A key piece of that has been the recently-opened V&A East Storehouse, near what was London’s Olympic Village in 2012. From the outside, the building looks a bit like a warehouse or self-storage place, but that hardly tells the tale of what’s inside.

Let’s start by what V&A East Storehouse is not. It’s not a museum, in any conventional sense. Nor is it really a warehouse or storage facility; to call it that would be like calling an airport a waiting room. An interactive sign, above, says more about how hard it is to encompass the building than it does about the contents.



Three floors and what seems like more of steel shelving, gridded floors and stairways link the public areas, which are threaded about the building around a central core that offers views all the way to the bottom—if you can take your eyes off the visible exhibits that constantly beg the question: “What IS that?”



And there’s help for that, too. Not only indexed binders here and there, but an app that allows more information by pointing at QR codes, at least where there are codes!


If the Smithsonian is ‘America’s Attic,’ this is surely the British equivalent, on steroids.

But back to the idea that this isn’t a museum nor a warehouse. It is more like a staging area for a show, with the museum itself as the theatre; here are all the stage settings and props needed for the theater’s repertoire of productions. Objects are drawn from here to form special or permanent exhibitions elsewhere.


But that’s also only a part of the Storehouse’s role. Its vast collections enable scholars, curators and others to study a wide variety of related (or not!) objects to learn more about how practical and decorative arts developed and influenced their cultures. The collection includes even objects not original, but now historic; the cast below, of an Egyptian architectural detail from the 13th century was made by a British archaeologist in the 19th.

The seeming incomplete structure just below actually houses the Torrijos Ceiling, a magnificent example of Moorish-influenced Spanish wood carving from about 1490; the man for whom it was made, is the one who introduced Ferdinand to Isabella. Note the reclining chairs placed under it to allow visits to look up without straining their necks!




The Storehouse also holds two unusual complete rooms exemplifying two different aspects of 20th century design: the Frankfurt Kitchen and the Kaufmann Office.

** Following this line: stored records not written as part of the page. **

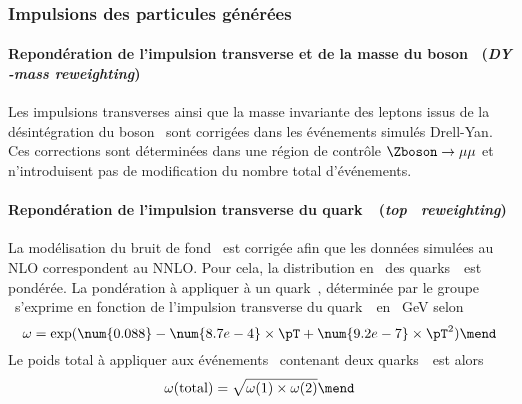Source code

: \subsubsection{Impulsions des particules générées}
\paragraph{Repondération de l'impulsion transverse et de la masse du boson \Zboson\ (\emph{DY \pT-mass reweighting})}
Les impulsions transverses ainsi que la masse invariante des leptons issus de la désintégration du boson \Zboson\ sont corrigées
dans les événements simulés Drell-Yan.
Ces corrections sont déterminées dans une région de contrôle $\Zboson\to\mu\mu$ et n'introduisent pas de modification du nombre total d'événements.
\paragraph{Repondération de l'impulsion transverse du quark~\quarkt\ (\emph{top \pT\ reweighting})}
La modélisation du bruit de fond \ttbar\ est corrigée afin que les données simulées au NLO correspondent au NNLO.
Pour cela, la distribution en \pT\ des quarks~\quarkt\ est pondérée.
La pondération à appliquer à un quark~\quarkt, déterminée par le groupe \quarkt\antiquarkt\Higgs\ s'exprime en fonction de l'impulsion transverse du quark~\quarkt\ en \SI{}{\GeV} selon
\begin{equation}
\omega = \exp(\num{0.088} - \num{8.7e-4}\times\pT + \num{9.2e-7}\times\pT^2)
\mend
\end{equation}
Le poids total à appliquer aux événements \ttbar\ contenant deux quarks~\quarkt\ est alors
\begin{equation}
\omega(\text{total}) = \sqrt{\omega(1) \times \omega(2)}
\mend
\end{equation}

The Frankfurt kitchen, designed by Margarete Schutte-Lihotzky, was designed to ease the work of housewives by making efficient use of a small space; ten thousand of them were installed in public housing in Frankfurt during the Weimar ears. You can read more about her and the kitchen in a TravelGumbo blog, Social Architecture: The Frankfurt Kitchen.

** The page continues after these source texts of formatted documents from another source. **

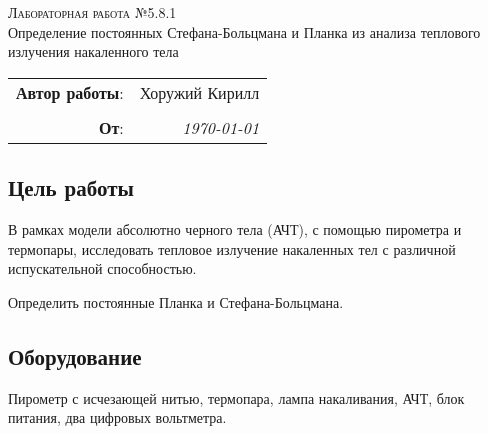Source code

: 
\phantom{42}
\vspace{20mm}

\begin{center}
    \LARGE \textsc{Лабораторная работа №5.8.1} \\
    \vspace{3 mm}
    \large Определение постоянных Стефана-Больцмана и Планка из анализа теплового излучения накаленного тела
\end{center}


\phantom{42}

\begin{flushright}
    \begin{tabular}{rr}
        \textbf{Автор работы}: 
        & Хоружий Кирилл \\
        & \\
        \textbf{От}: &
        \textit{\today}\\
    \end{tabular}
\end{flushright}

\thispagestyle{empty}

\vspace{10mm}


\subsection*{Цель работы}
\begin{enumerate*}
    \item В рамках модели абсолютно черного тела (АЧТ), с помощью пирометра и термопары, исследовать тепловое излучение накаленных тел с различной испускательной способностью.
    \item Определить постоянные Планка и Стефана-Больцмана.
\end{enumerate*}


\subsection*{Оборудование}
Пирометр с исчезающей нитью, термопара, лампа накаливания, АЧТ, блок питания, два цифровых вольтметра. 




\newpage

It’s a far cry from that kitchen to the office of department-store magnate Eugene Kaufmann, designed and custom-built in the 1930s by Frank Lloyd Wright with custom textiles woven by the atelier of Loja Saarinen. There’s more on Kaufmann’s office in our blog The Kaufmann Office: The Wright Stuff, which appears next week.

Despite what sometimes seems like random placement of objects in the Storehouse (and some of the placement is size-dependent), there’s an active coding and inventory system that tracks where everything is when it is needed.

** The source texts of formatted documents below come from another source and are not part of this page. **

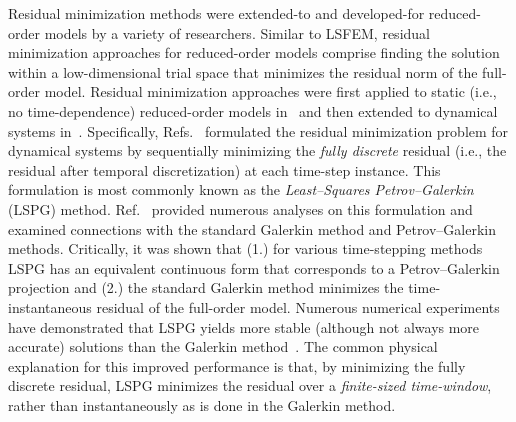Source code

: \documentclass[3p,computermodern,10pt]{elsarticle}
\begin{document}
Residual minimization methods were extended-to and developed-for reduced-order models by a variety of researchers. Similar to LSFEM, residual minimization approaches for reduced-order models comprise finding the solution within a low-dimensional trial space that minimizes the residual norm of the full-order model. Residual minimization approaches were first applied to static (i.e., no time-dependence) reduced-order models in~\cite{legresley_1,legresley_2,legresley_3,bui_resmin_steady,rovas_thesis,carlberg_thesis,bui_thesis} and then extended to dynamical systems in~\cite{bui_thesis,bui_unsteady,carlberg_thesis,carlberg_gnat,carlberg_lspg,carlberg_lspg_v_galerkin}. Specifically, Refs.~\cite{bui_thesis,bui_unsteady,carlberg_thesis,carlberg_gnat,carlberg_lspg} formulated the residual minimization problem for dynamical systems by sequentially minimizing the \textit{fully discrete} residual (i.e., the residual after temporal discretization) at each time-step instance. This formulation is most commonly known as the \textit{Least--Squares Petrov--Galerkin} (LSPG) method. Ref.~\cite{carlberg_lspg_v_galerkin} provided numerous analyses on this formulation and examined connections with the standard Galerkin method and Petrov--Galerkin methods. Critically, it was shown that (1.) for various time-stepping methods LSPG has an equivalent continuous form that corresponds to a Petrov--Galerkin projection and (2.) the standard Galerkin method minimizes the time-instantaneous residual of the full-order model. Numerous numerical experiments have demonstrated that LSPG yields more stable (although not always more accurate) solutions than the Galerkin method~\cite{bui_thesis,carlberg_lspg_v_galerkin,carlberg_gnat,carlberg_thesis,parish_apg}. The common physical explanation for this improved performance is that, by minimizing the fully discrete residual, LSPG minimizes the residual over a \textit{finite-sized time-window}, rather than instantaneously as is done in the Galerkin method.
 
\end{document}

The codes and inventory also back up the V&A’s ‘Order an Object’ program, which allows the public—not just scholars or students—to request up-close time with thousands of objects in the collection. Requests have to be placed in advance, the object evaluated for its safety, and then, by appointment, the visitor, a museum staffer and the object have close-up time.



It’s easy to spend hours at the Storehouse, tumbling down endless rabbit holes of “Oh, I remember that!” or “Can you imagine?” and more, what can really absorb time (it did for us!) is watching the curators and restorers at work in the conservation spaces that are visible through glass-enclosed walkways.


The staff in the picture above spent more than half an hour while we watched unpacking, unfolding, refolding, packing, making notes, mixing, matching and more. I’ve no idea what, specifically, they were working on but it was fascinating to watch.



There are rules—no coats or bags, no wet umbrellas and more—but you don’t have to worry about that security guard; he’s actually a costume display mannequin.




Historic houses, got them. Outsized instruments, got them. Colonnade from ancient India? It’s here. Even a flashy scooter…

Off and on over the past thirty years, I’ve meant to get to the V&A—the original—but now I’m not sure it could live up to this!